Despite these gains, Congress has persisted in numerous attempts this year to repeal or replace the ACA, often behind closed doors. Now that current repeal efforts seem at a standstill, it’s time for lawmakers to get to work on bipartisan improvements to the ACA that will strengthen the health insurance marketplaces and support the needs of small business owners.

This panel discussion will engage small business owners, policy experts and legislative staff in an interactive dialogue about proactive improvements to our healthcare system that will bolster small businesses.

Portable Benefits: Creating an Infrastructure for Entrepreneurs to Thrive

Entrepreneurs are the forefront of a changing employment landscape where online retailers, freelancers and contractors are the new version of the 9-to-5 office worker.

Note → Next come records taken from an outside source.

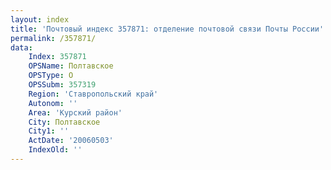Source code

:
 ```yaml
---
layout: index
title: 'Почтовый индекс 357871: отделение почтовой связи Почты России'
permalink: /357871/
data:
    Index: 357871
    OPSName: Полтавское
    OPSType: О
    OPSSubm: 357319
    Region: 'Ставропольский край'
    Autonom: ''
    Area: 'Курский район'
    City: Полтавское
    City1: ''
    ActDate: '20060503'
    IndexOld: ''
---
```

Despite the fact that independent workers now represent one in three working Americans, the U.S. has not updated policies to address the needs of this new workforce.

Meanwhile, our nation’s smallest businesses continue to struggle to access or provide benefits like healthcare, retirement plans or family medical leave, putting them on an unequal playing field with their larger counterparts in attracting and retaining talented employees.

To address the needs of our evolving workforce and small business community, some states are implementing programs to provide a way for private sector employees and the self-employed to save for retirement or access family medical leave. Many more states are considering legislation to establish these types of programs, which would make it easier for entrepreneurs to access these resources and allow small business employees to carry benefits from job to job.

Join us for a conversation discussing policies and legislation that look to remedy the barriers facing freelancers and small employers and how portable benefit programs can support freelancers and small business employees.